Aim of the task: If a record holds a picture, omit that picture and copy everything else exactly.

Provided material:
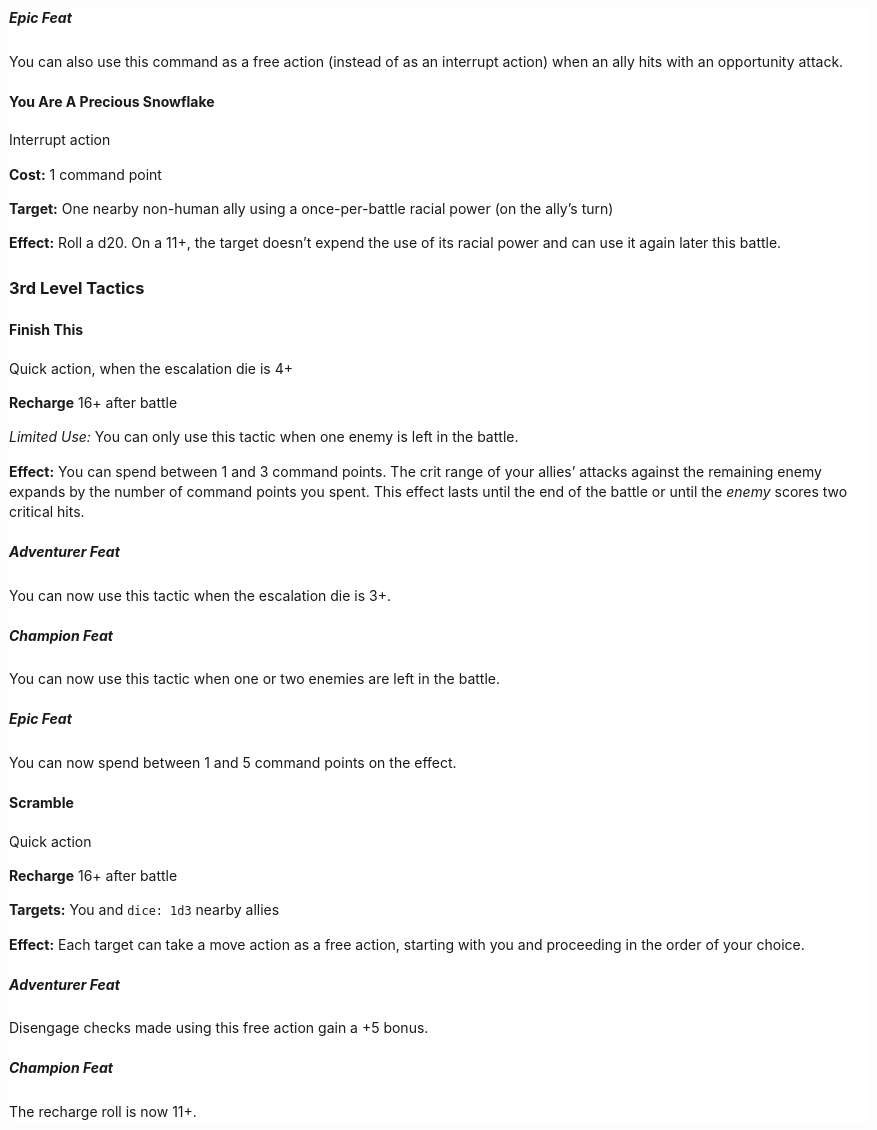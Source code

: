 ##### Epic Feat

You can also use this command as a free action (instead of as an interrupt action) when an ally hits with an opportunity attack.

#### You Are A Precious Snowflake

Interrupt action

**Cost:** 1 command point

**Target:** One nearby non-human ally using a once-per-battle racial power (on the ally’s turn)

**Effect:** Roll a d20. On a 11+, the target doesn’t expend the use of its racial power and can use it again later this battle.

### 3rd Level Tactics

#### Finish This

Quick action, when the escalation die is 4+

**Recharge** 16+ after battle

*Limited Use:* You can only use this tactic when one enemy is left in the battle.

**Effect:** You can spend between 1 and 3 command points. The crit range of your allies’ attacks against the remaining enemy expands by the number of command points you spent. This effect lasts until the end of the battle or until the *enemy* scores two critical hits.

##### Adventurer Feat

You can now use this tactic when the escalation die is 3+.

##### Champion Feat

You can now use this tactic when one or two enemies are left in the battle.

##### Epic Feat

You can now spend between 1 and 5 command points on the effect.

#### Scramble

Quick action

**Recharge** 16+ after battle

**Targets:** You and `dice: 1d3` nearby allies

**Effect:** Each target can take a move action as a free action, starting with you and proceeding in the order of your choice.

##### Adventurer Feat

Disengage checks made using this free action gain a +5 bonus.

##### Champion Feat

The recharge roll is now 11+.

Solution to this exercise:
Source code

: ##### Epic Feat

You can also use this command as a free action (instead of as an interrupt action) when an ally hits with an opportunity attack.

#### You Are A Precious Snowflake

Interrupt action

**Cost:** 1 command point

**Target:** One nearby non-human ally using a once-per-battle racial power (on the ally’s turn)

**Effect:** Roll a d20. On a 11+, the target doesn’t expend the use of its racial power and can use it again later this battle.

### 3rd Level Tactics

#### Finish This

Quick action, when the escalation die is 4+

**Recharge** 16+ after battle

*Limited Use:* You can only use this tactic when one enemy is left in the battle.

**Effect:** You can spend between 1 and 3 command points. The crit range of your allies’ attacks against the remaining enemy expands by the number of command points you spent. This effect lasts until the end of the battle or until the *enemy* scores two critical hits.

##### Adventurer Feat

You can now use this tactic when the escalation die is 3+.

##### Champion Feat

You can now use this tactic when one or two enemies are left in the battle.

##### Epic Feat

You can now spend between 1 and 5 command points on the effect.

#### Scramble

Quick action

**Recharge** 16+ after battle

**Targets:** You and `dice: 1d3` nearby allies

**Effect:** Each target can take a move action as a free action, starting with you and proceeding in the order of your choice.

##### Adventurer Feat

Disengage checks made using this free action gain a +5 bonus.

##### Champion Feat

The recharge roll is now 11+.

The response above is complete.